Argentina’s gutsy World Cup team is welcomed home
Posted under: 2014 FIFA World Cup, News
Argentina’s national team was welcomed home Monday by thousands of fans celebrating its gutsy performance in the World Cup final.
The team arrived in Buenos Aires on a plane painted with images of the players and a large sign reading: “Thank you Argentina.”
A river of emotional fans wearing the white and sky-blue striped jerseys of the national team, among them a group of Argentine gauchos on horses, flooded the road leading from the airport to the football association complex.
“You showed that through courage, passion and bringing everything you have and more to the field you can triumph,” President Cristina Fernandez said after greeting all members of the team at the complex with a hug and a pat on the back.
“You’ve given us values that Argentines, surrounded by so much triumphalism, thought were lost. Not only does the one in first place win; you also win when you show quality and manage to unite with others to go forward,” Fernandez said. “That’s why I wanted to greet you today and thank you on behalf of 40 million proud Argentines.”

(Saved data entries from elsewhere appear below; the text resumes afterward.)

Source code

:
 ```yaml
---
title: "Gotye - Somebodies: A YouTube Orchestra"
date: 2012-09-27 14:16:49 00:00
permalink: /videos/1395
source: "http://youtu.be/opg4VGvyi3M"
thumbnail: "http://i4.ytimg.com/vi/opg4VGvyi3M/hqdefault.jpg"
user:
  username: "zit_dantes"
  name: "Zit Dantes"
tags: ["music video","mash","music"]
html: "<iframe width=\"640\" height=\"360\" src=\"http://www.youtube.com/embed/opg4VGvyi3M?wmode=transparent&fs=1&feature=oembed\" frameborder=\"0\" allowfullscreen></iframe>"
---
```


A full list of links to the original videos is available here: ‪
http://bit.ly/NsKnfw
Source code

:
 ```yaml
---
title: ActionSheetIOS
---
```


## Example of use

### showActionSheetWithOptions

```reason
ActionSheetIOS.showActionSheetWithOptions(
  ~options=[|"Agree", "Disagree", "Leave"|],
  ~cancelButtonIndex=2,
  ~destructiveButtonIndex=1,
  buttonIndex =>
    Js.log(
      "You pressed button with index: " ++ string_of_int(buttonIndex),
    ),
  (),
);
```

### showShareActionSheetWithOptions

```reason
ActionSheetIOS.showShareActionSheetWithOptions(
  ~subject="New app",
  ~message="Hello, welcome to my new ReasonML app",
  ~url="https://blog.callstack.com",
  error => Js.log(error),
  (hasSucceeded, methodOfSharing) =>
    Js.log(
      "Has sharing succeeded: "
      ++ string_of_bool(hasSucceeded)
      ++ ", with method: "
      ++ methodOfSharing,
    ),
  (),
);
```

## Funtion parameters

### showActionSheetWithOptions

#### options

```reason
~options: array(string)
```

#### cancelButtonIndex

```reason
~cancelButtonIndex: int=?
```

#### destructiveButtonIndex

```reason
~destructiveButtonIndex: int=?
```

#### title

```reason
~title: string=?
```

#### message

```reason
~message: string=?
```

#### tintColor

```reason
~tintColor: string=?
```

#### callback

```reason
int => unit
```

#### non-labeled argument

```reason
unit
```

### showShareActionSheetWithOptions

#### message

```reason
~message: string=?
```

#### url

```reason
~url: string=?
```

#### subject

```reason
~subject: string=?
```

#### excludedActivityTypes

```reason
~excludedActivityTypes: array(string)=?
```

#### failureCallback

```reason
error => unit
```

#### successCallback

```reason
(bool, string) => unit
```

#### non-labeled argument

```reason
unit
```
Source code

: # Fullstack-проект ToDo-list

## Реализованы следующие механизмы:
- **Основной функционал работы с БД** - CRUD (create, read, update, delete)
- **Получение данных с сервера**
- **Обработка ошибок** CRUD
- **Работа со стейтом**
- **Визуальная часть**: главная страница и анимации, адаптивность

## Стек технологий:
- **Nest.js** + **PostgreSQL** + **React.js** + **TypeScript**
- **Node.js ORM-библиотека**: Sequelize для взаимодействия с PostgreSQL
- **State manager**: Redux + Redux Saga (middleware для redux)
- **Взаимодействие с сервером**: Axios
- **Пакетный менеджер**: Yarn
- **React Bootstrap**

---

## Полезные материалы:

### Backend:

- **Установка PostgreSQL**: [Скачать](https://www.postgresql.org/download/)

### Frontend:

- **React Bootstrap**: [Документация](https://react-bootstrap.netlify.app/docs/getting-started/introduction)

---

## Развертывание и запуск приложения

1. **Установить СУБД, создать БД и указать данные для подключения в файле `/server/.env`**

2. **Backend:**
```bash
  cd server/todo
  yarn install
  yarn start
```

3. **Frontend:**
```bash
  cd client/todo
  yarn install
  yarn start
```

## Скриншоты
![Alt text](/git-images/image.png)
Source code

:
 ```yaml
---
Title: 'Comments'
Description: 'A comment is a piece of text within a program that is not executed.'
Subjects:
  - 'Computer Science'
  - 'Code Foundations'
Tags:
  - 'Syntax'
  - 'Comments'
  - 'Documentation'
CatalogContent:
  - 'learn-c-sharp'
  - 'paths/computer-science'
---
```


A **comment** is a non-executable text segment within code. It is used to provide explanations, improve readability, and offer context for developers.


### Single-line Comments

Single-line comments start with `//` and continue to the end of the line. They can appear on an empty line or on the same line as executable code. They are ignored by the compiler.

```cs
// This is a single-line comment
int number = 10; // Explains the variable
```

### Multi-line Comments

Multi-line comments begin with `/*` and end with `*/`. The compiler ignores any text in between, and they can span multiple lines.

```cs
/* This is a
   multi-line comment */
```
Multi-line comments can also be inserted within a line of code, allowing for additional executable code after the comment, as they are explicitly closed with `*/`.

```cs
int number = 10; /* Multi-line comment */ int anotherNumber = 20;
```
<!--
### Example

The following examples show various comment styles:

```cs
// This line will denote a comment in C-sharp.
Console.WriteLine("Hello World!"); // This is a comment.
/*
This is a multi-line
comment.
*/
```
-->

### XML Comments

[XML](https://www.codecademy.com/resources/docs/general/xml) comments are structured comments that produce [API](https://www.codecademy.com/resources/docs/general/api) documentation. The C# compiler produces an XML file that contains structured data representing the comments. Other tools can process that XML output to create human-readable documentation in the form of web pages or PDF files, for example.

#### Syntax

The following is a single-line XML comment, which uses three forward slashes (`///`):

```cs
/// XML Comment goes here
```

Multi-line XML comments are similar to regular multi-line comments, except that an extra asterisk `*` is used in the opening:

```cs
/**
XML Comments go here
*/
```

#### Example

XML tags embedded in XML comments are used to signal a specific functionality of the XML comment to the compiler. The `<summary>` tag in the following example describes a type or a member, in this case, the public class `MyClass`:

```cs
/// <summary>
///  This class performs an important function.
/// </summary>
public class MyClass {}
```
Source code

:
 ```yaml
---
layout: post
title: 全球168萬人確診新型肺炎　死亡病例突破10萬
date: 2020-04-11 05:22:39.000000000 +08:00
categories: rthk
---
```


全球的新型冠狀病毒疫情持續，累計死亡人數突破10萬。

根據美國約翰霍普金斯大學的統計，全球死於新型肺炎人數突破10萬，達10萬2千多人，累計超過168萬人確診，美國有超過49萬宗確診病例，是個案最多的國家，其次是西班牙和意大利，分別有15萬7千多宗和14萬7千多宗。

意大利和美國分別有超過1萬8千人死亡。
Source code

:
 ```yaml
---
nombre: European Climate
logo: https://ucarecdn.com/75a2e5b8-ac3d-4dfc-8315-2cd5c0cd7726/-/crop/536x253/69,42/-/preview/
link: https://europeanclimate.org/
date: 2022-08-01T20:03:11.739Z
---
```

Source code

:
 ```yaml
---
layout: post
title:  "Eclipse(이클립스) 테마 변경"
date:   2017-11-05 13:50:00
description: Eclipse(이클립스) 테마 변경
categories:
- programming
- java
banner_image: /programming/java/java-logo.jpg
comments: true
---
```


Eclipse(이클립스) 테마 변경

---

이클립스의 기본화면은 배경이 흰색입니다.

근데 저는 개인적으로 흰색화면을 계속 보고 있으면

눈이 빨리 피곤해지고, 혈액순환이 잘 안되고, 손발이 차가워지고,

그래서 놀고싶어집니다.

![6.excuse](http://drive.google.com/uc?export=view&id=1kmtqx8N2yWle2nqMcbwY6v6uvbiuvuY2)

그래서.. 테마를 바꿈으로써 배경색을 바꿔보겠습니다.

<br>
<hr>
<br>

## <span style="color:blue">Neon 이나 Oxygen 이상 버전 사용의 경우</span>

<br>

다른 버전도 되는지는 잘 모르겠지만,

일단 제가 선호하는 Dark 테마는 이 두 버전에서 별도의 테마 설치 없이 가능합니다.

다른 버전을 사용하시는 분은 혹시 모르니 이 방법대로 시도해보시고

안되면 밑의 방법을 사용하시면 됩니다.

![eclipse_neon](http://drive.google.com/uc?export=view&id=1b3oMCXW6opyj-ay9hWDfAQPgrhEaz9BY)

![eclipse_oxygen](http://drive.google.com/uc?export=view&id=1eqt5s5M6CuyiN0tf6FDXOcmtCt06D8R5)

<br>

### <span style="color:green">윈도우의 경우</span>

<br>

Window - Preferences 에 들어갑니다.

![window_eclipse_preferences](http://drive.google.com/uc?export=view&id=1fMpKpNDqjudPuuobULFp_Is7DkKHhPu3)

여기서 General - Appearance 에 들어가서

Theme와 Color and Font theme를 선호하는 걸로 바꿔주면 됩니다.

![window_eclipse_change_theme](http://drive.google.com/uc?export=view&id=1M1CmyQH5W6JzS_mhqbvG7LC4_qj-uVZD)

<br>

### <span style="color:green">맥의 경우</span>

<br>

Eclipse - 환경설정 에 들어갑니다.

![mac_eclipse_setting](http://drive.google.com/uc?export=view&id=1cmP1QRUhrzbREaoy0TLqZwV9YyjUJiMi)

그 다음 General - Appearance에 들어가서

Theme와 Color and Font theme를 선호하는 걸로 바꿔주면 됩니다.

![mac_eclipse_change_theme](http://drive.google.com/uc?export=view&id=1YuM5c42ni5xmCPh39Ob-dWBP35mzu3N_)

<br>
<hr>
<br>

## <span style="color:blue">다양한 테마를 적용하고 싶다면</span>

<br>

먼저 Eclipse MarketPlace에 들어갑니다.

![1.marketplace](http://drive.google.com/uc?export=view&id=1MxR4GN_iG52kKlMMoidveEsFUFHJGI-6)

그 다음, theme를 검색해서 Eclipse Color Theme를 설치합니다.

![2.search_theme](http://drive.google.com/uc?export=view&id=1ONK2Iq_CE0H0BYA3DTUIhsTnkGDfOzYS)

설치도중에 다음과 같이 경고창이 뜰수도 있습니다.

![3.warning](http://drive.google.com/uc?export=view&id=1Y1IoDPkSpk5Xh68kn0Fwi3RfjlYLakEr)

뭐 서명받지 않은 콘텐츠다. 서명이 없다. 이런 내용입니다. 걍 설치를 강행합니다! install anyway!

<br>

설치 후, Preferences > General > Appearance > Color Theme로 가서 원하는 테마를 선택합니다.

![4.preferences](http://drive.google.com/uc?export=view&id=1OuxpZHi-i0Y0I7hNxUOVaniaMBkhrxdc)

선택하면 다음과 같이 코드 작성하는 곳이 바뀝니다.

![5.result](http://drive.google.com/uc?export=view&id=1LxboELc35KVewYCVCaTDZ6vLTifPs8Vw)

The two-time world champion entered the title match as the clear underdog after Germany’s 7-1 thrashing of host Brazil. But despite complaints about lackluster play earlier in the tournament, the team led by captain Lionel Messi showed grit throughout the 1-0 overtime loss to Germany, creating several opportunities to score in the first 90 minutes.
“I’m thankful to everyone. I would have liked to bring you back the Cup and to be able to enjoy it. We tried, we gave it our all but we couldn’t achieve it,” said Messi, who won the trophy for the tournament’s best player.
“Despite that, I think we gave a great joy to the country by reaching this final and facing our rivals without giving anything away.”
Argentina last played in a World Cup final in 1990, when it lost to West Germany. Four years earlier, it became world champion for the second time, led by captain Diego Maradona, also in a final against the Germans.
After Sunday’s final, thousands of saddened but proud Argentines gathered peacefully at the iconic Obelisk in downtown Buenos Aires to applaud their team’s best World Cup performance in 24 years. Cars honked staccato rhythms, firecrackers were tossed into the air and fans of all ages jumped in place shouting, “Argentina! Argentina! Argentina!”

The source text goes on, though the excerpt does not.